A few interesting draft notes regarding players from this province:
• Terry Ryan Sr. (44th overall by the Minnesota North Stars in 1972) and Terry Ryan Jr. (eighth overall by the Montreal Canadiens in 1995) are the only father-son duo from Newfoundland to be selected in the NHL draft
• The Montreal Canadiens have selected the most players from this province in the draft — five. They are Terry French of Grand Falls-Windsor (25th overall, 1971); Gerard Gibbons of St. John’s (80th overall, 1973); Brad Brown of Baie Verte (18th overall, 1994); Terry Ryan Jr. of Mount Pearl (8th overall, 1995); and Michael Ryder of Bonavista (216th overall, 1998)
• The Toronto Maple Leafs have drafted only one Newfoundlander in franchise history — Rob Gladney of Clarenville, who went 24th overall in 1977
• The most players from this province selected in any one draft was four, in 1997. That year, Daniel Cleary went 13th, Harold Druken of St. John’s 36th overall (Vancouver), Jeff Sullivan of Brigus South 146th overall (Ottawa) and Keith Delaney of North River 155th overall (Florida).
• There have been six Newfoundlanders to play in the National Hockey League who were not drafted, the first being Alex Faulkner, the very first from this province to crack the NHL. The others are Joe Lundrigan, Doug Grant, Don Howse, Darren Langdon and Teddy Purcell.
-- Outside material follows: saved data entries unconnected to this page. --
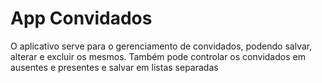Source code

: # App Convidados
O aplicativo serve para o gerenciamento de convidados, podendo salvar, alterar e excluir os mesmos. 
Também pode controlar os convidados em ausentes e presentes e salvar em listas separadas
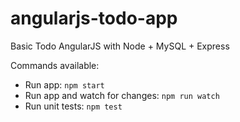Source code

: # angularjs-todo-app
Basic Todo AngularJS with Node + MySQL + Express

Commands available:

* Run app: `npm start`
* Run app and watch for changes: `npm run watch`
* Run unit tests: `npm test`
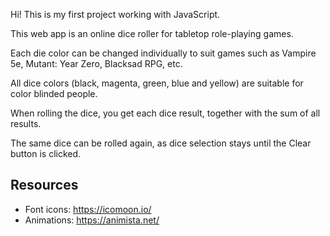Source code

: Hi! This is my first project working with JavaScript.

This web app is an online dice roller for tabletop role-playing games.

Each die color can be changed individually to suit games such as Vampire 5e, Mutant: Year Zero, Blacksad RPG, etc.

All dice colors (black, magenta, green, blue and yellow) are suitable for color blinded people.

When rolling the dice, you get each dice result, together with the sum of all results.

The same dice can be rolled again, as dice selection stays until the Clear button is clicked.

## Resources

- Font icons: https://icomoon.io/
- Animations: https://animista.net/
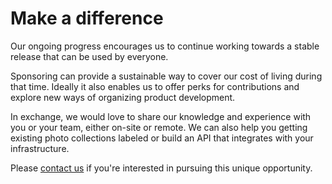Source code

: # Make a difference

Our ongoing progress encourages us to continue working towards a stable release that can be used by everyone.

Sponsoring can provide a sustainable way to cover our cost of living during that time. Ideally it also enables us to offer perks for contributions and explore
new ways of organizing product development.

In exchange, we would love to share our knowledge and experience with you or your team, either on-site or remote. We can also
help you getting existing photo collections labeled or build an API that integrates with your infrastructure.

Please [contact us](mailto:hello@photoprism.org) if you're interested in pursuing this unique opportunity.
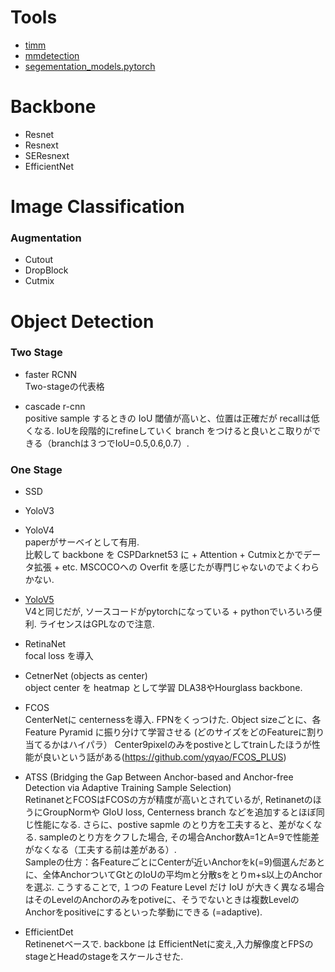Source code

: # Tools
- [timm](https://github.com/rwightman/pytorch-image-models)
- [mmdetection](https://github.com/open-mmlab/mmdetection)
- [segementation_models.pytorch](https://github.com/qubvel/segmentation_models.pytorch)

# Backbone
- Resnet
- Resnext
- SEResnext
- EfficientNet

# Image Classification
### Augmentation
- Cutout
- DropBlock
- Cutmix

# Object Detection

### Two Stage
- faster RCNN  
Two-stageの代表格

- cascade r-cnn  
positive sample するときの IoU 閾値が高いと、位置は正確だが recallは低くなる.
IoUを段階的にrefineしていく branch をつけると良いとこ取りができる（branchは３つでIoU=0.5,0.6,0.7）.

### One Stage
- SSD
- YoloV3

- YoloV4  
paperがサーベイとして有用.  
比較して backbone を CSPDarknet53 に + Attention + Cutmixとかでデータ拡張 + etc.
MSCOCOへの Overfit を感じたが専門じゃないのでよくわらかない.

- [YoloV5](https://github.com/ultralytics/yolov5)  
V4と同じだが, ソースコードがpytorchになっている + pythonでいろいろ便利. ライセンスはGPLなので注意.

- RetinaNet  
focal loss を導入

- CetnerNet (objects as center)  
object center を heatmap として学習
DLA38やHourglass backbone.

- FCOS  
CenterNetに centernessを導入.
FPNをくっつけた.
Object sizeごとに、各 Feature Pyramid に振り分けて学習させる (どのサイズをどのFeatureに割り当てるかはハイパラ）
Center9pixelのみをpostiveとしてtrainしたほうが性能が良いという話がある(https://github.com/yqyao/FCOS_PLUS)

- ATSS (Bridging the Gap Between Anchor-based and Anchor-free Detection via Adaptive Training Sample Selection)  
RetinanetとFCOSはFCOSの方が精度が高いとされているが, RetinanetのほうにGroupNormや GIoU loss, Centerness branch などを追加するとほぼ同じ性能になる.
さらに、postive sapmle のとり方を工夫すると、差がなくなる. sampleのとり方をクフした場合, その場合Anchor数A=1とA=9で性能差がなくなる（工夫する前は差がある）.  
Sampleの仕方：各FeatureごとにCenterが近いAnchorをk(=9)個選んだあとに、全体AnchorついてGtとのIoUの平均mと分散sをとりm+s以上のAnchorを選ぶ. こうすることで, １つの Feature Level だけ IoU が大きく異なる場合はそのLevelのAnchorのみをpotiveに、そうでないときは複数LevelのAnchorをpositiveにするといった挙動にできる (=adaptive).

- EfficientDet  
Retinenetベースで. backbone は EfficientNetに変え,入力解像度とFPSのstageとHeadのstageをスケールさせた.
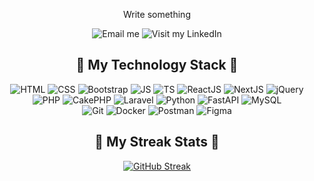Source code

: 
<div align="center">
  <p>Write something</p>
  <a href="mailto:thanhphongvo210901@gmail.com" style="text-decoration: none;">
    <img src="https://img.shields.io/badge/Email%20Me-D14836?style=for-the-badge&logo=gmail&logoColor=white" alt="Email me">
  </a>
  <a href="https://www.linkedin.com/in/thanh-phong-vo/" style="text-decoration: none;">
    <img src="https://img.shields.io/badge/Visit%20My%20LinkedIn-%230077B5.svg?style=for-the-badge&logo=logmein&logoColor=white" alt="Visit my LinkedIn">
  </a>
</div>
<h2 align="center">🚀&nbsp;My Technology Stack&nbsp;🚀</h2>
<div align="center">
  <img src="https://img.shields.io/badge/html5-%23E34F26.svg?style=for-the-badge&logo=html5&logoColor=white" alt="HTML">
  <img src="https://img.shields.io/badge/css3-%231572B6.svg?style=for-the-badge&logo=css3&logoColor=white" alt="CSS">
  <img src="https://img.shields.io/badge/bootstrap-%238511FA.svg?style=for-the-badge&logo=bootstrap&logoColor=white" alt="Bootstrap">
  <img src="https://img.shields.io/badge/javascript-%23323330.svg?style=for-the-badge&logo=javascript&logoColor=%23F7DF1E" alt="JS">
  <img src="https://img.shields.io/badge/typescript-%23007ACC.svg?style=for-the-badge&logo=typescript&logoColor=white" alt="TS">
  <img src="https://img.shields.io/badge/react-%2320232a.svg?style=for-the-badge&logo=react&logoColor=%2361DAFB" alt="ReactJS">
  <img src="https://img.shields.io/badge/Next-black?style=for-the-badge&logo=next.js&logoColor=white" alt="NextJS">
  <img src="https://img.shields.io/badge/jquery-%230769AD.svg?style=for-the-badge&logo=jquery&logoColor=white" alt="jQuery">
</div>
<div align="center">
  <img src="https://img.shields.io/badge/php-%23777BB4.svg?style=for-the-badge&logo=php&logoColor=white" alt="PHP">
  <img src="https://img.shields.io/badge/cakephp-%23D33C43.svg?style=for-the-badge&logo=cakephp&logoColor=white" alt="CakePHP">
  <img src="https://img.shields.io/badge/laravel-%23FF2D20.svg?style=for-the-badge&logo=laravel&logoColor=white" alt="Laravel">
  <img src="https://img.shields.io/badge/python-3670A0?style=for-the-badge&logo=python&logoColor=ffdd54" alt="Python">
  <img src="https://img.shields.io/badge/FastAPI-005571?style=for-the-badge&logo=fastapi" alt="FastAPI">
  <img src="https://img.shields.io/badge/mysql-4479A1.svg?style=for-the-badge&logo=mysql&logoColor=white" alt="MySQL">
</div>
<div align="center">
  <img src="https://img.shields.io/badge/git-%23F05033.svg?style=for-the-badge&logo=git&logoColor=white" alt="Git">
  <img src="https://img.shields.io/badge/docker-%230db7ed.svg?style=for-the-badge&logo=docker&logoColor=white" alt="Docker">
  <img src="https://img.shields.io/badge/Postman-FF6C37?style=for-the-badge&logo=postman&logoColor=white" alt="Postman">
  <img src="https://img.shields.io/badge/figma-%23F24E1E.svg?style=for-the-badge&logo=figma&logoColor=white" alt="Figma">
</div>

<h2 align="center">🚀&nbsp;My Streak Stats&nbsp;🚀</h2>
<div align="center">
  <a href="https://git.io/streak-stats"><img src="https://github-readme-streak-stats.herokuapp.com?user=VTPie&theme=dark" alt="GitHub Streak" /></a>
</div>
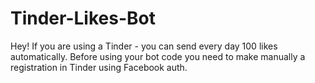 # Tinder-Likes-Bot
Hey! If you are using a Tinder - you can send every day 100 likes automatically.
Before using your bot code you need to make manually a registration in Tinder using Facebook auth.
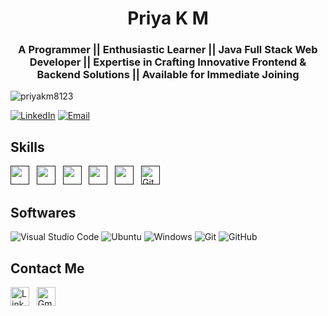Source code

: <h1 align="center">Priya K M</h1>
<h3 align="center">A Programmer || Enthusiastic Learner || Java Full Stack Web Developer || Expertise in Crafting Innovative Frontend & Backend Solutions || Available for Immediate Joining </h3>

<p align="left"> <img src="https://komarev.com/ghpvc/?username=chethan313&label=Profile%20views&color=0e75b6&style=flat" alt="priyakm8123" /> </p>

[![LinkedIn](https://img.shields.io/badge/LinkedIn-priyakm8123-blue)](https://www.linkedin.com/in/priya-km-/)
[![Email](https://img.shields.io/badge/Email-priyakm8123%40gmail.com-blue)](mailto:priyakm8123@gmail.com)

## Skills

<a href="" title="C" target="_blank" rel="noreferrer"><img src="https://upload.wikimedia.org/wikipedia/commons/1/19/C_Logo.png" alt="" width="30" height="30"/></a>&nbsp;&nbsp;
<a href="" title="HTML" target="_blank" rel="noreferrer"><img src="https://www.vectorlogo.zone/logos/w3_html5/w3_html5-icon.svg" alt="" width="30" height="30"/></a>&nbsp;&nbsp;
<a href="" title="CSS" target="_blank" rel="noreferrer"><img src="https://www.vectorlogo.zone/logos/w3_css/w3_css-icon.svg" alt="" width="30" height="30"/></a>&nbsp;&nbsp;
<a href="" title="Java" target="_blank" rel="noreferrer"><img src="https://www.vectorlogo.zone/logos/java/java-icon.svg" alt="" width="30" height="30"/></a>&nbsp;&nbsp;
<a href="" title="JavaScript" target="_blank" rel="noreferrer"><img src="https://www.vectorlogo.zone/logos/javascript/javascript-icon.svg" alt="" width="30" height="30"/></a>&nbsp;&nbsp;
<a href="" target="_blank" title="GitHub" rel="noreferrer"><img src="https://www.vectorlogo.zone/logos/github/github-tile.svg" alt="GitHub" width="30" height="30"/></a>&nbsp;&nbsp;

## Softwares

![Visual Studio Code](https://img.shields.io/badge/Visual%20Studio%20Code-0078d7.svg?style=for-the-badge&logo=visual-studio-code&logoColor=white)
![Ubuntu](https://img.shields.io/badge/Ubuntu-E95420?style=for-the-badge&logo=ubuntu&logoColor=white)
![Windows](https://img.shields.io/badge/Windows-0078D6?style=for-the-badge&logo=windows&logoColor=white)
![Git](https://img.shields.io/badge/git-%23F05033.svg?style=for-the-badge&logo=git&logoColor=white)
![GitHub](https://img.shields.io/badge/github-%23121011.svg?style=for-the-badge&logo=github&logoColor=white)

## Contact Me

<a href="https://www.linkedin.com/in/priya-km-/" title="priyakm8123" target="_blank" rel="noreferrer"><img src="https://www.vectorlogo.zone/logos/linkedin/linkedin-tile.svg" alt="LinkedIn" width="30" height="30"/></a>&nbsp;&nbsp;
<a href="mailto:priyakm8123@gmail.com" target="_blank" title="vershwal.princi@gmail.com" rel="noreferrer"><img src="https://www.vectorlogo.zone/logos/gmail/gmail-tile.svg" alt="Gmail" width="30" height="30"/></a>

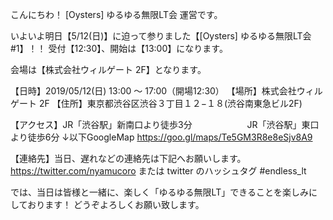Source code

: こんにちわ！ [Oysters] ゆるゆる無限LT会 運営です。

いよいよ明日【5/12(日)】に迫って参りました【[Oysters] ゆるゆる無限LT会 #1】！！
受付【12:30】、開始は【13:00】になります。

会場は【株式会社ウィルゲート 2F】となります。

【日時】2019/05/12(日) 13:00 ～ 17:00（開場12:30）
【場所】株式会社ウィルゲート 2F
【住所】東京都渋谷区渋谷３丁目１２−１８(渋谷南東急ビル2F)

【アクセス】JR「渋谷駅」新南口より徒歩3分
　　　　　　JR「渋谷駅」東口より徒歩6分
↓以下GoogleMap
https://goo.gl/maps/Te5GM3R8e8eSjv8A9

【連絡先】当日、遅れなどの連絡先は下記へお願いします。
https://twitter.com/nyamucoro
または twitter のハッシュタグ
#endless_lt

では、当日は皆様と一緒に、楽しく「ゆるゆる無限LT」できることを楽しみにしております！
どうぞよろしくお願い致します。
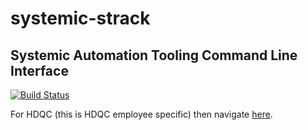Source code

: # systemic-strack
## Systemic Automation Tooling Command Line Interface

[![Build Status](https://travis-ci.org/Adron/systemic-strack.svg?branch=master)](https://travis-ci.org/Adron/systemic-strack)

For HDQC (this is HDQC employee specific) then navigate [here](http://git.hdquotecenter.com/projects/SAT/repos/systemic-hdqc-documentation/browse).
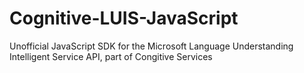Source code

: # Cognitive-LUIS-JavaScript
Unofficial JavaScript SDK for the Microsoft Language Understanding Intelligent Service API, part of Congitive Services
Technically, the number would be seven if you included forward Pascal Pelletier, who was born in Labrador City, but raised in Quebec.
Newfoundlanders and Labradorians selected in NHL Draft
Players from Newfoundland and Labrador who have been selected in the National Hockey League Entry Draft, with overall selection and year (hometown in brackets):
*- indicates played in the NHL
- Terry French, F (Grand Falls-Windsor): 25th overall by Montreal, 1971
- Terry Ryan Sr., F (Grand Falls-Windsor): 44th overall by Minnesota, 1972
- Gerard Gibbons, D (St. John's): 80th overall by Montreal, 1973
- Kevin Neville, G (Corner Brook): 151st overall by Detroit, 1973
- Tony White*, F (Grand Falls-Windsor): 161st overall by Washington, 1974
- Bob Gladney*, D (Clarenville): 24th overall by Toronto, 1977
- Keith Brown*, D (Corner Brook): 7th overall by Chicago, 1979 #
- Paul Kenny, G (St. John's): 212th overall by Los Angeles, 1984
- Steve Hollett, F (St. John's), 187th overall by Washington, 1985 #
- Darren Colbourne, F (Corner Brook): 227th overall by Detroit, 1988
- Steve Locke, D (Mount Pearl): 223rd overall by New York Rangers, 1989
- John Slaney*, D (St. John's): 9th overall by Washington, 1990
- Dwayne Norris*, F (St. John's): 127th overall by Quebec, 1990
- Chad Penney*, F (St. John's): 25th overall by Ottawa, 1992
- Brad Brown*, D (Baie Verte): 18th overall by Montreal, 1994
- Gord Walsh, F (C.B.S.): 220th overall by New York Islanders, 1994
- Chris Pittman, F (Stephenville): 243rd overall by Quebec, 1994
- Terry Ryan Jr.*, F (Mount Pearl): 8th overall by Montreal, 1995
- Jason Morgan*, F (C.B.S.): 118th overall by Los Angeles, 1995
- Michael Pittman, F (Fox Harbour): 227th overall by Chicago, 1995
- Kurt Walsh, F (C.B.S.): 87th overall by Buffalo, 1996
- Daniel Cleary*, F (Harbour Grace): 13th overall by Chicago, 1997
- Harold Druken*, F (Shea Heights): 36th overall by Vancouver, 1997
- Jeff Sullivan, D (Brigus South): 146th overall by Ottawa, 1997
- Keith Delaney, F (North River): 155th overall by Florida, 1997
- Michael Ryder*, F (Bonavista): 216th overall by Montreal, 1998
- Ryane Clowe*, F (Fermeuse): 175th overall by San Jose, 2001
- Jason King*, F (Corner Brook): 212th overall by Vancouver, 2001
- Dale Sullivan, F (Calvert): 265th overall by Dallas, 2001
- Doug O'Brien*, D (St. John's): 192nd overall by Tampa Bay, 2003
- Mark Tobin, F (St. John's): 65th overall by Tampa Bay, 2004
- Dan LaCosta*, G (Labrador City): 93rd overall by Columbus, 2004
- Adam Pardy*, D (Bonavista): 173rd overall by Calgary, 2004
- Daniel Ryder, F (Bonavista): 74th overall by Calgary, 2005
- Colin Greening*, F (St. John's): 204th overall by Ottawa, 2005
- Luke Adam*, F (Kilbride): 44th overall by Buffalo, 2008
- James Melindy, D (Goulds): 88th overall by Phoenix, 2012
- Clark Bishop*, F (St. John's): 127th overall by Carolina, 2014
- Evan Fitzpatrick, G (St. John's): 59th overall by St. Louis, 2016
- Nathan Noel, F (St. John's): 113th overall by Chicago, 2016
# - Keith Brown and Steve Hollett were born in Newfoundland, but raised elsewhere in Canada.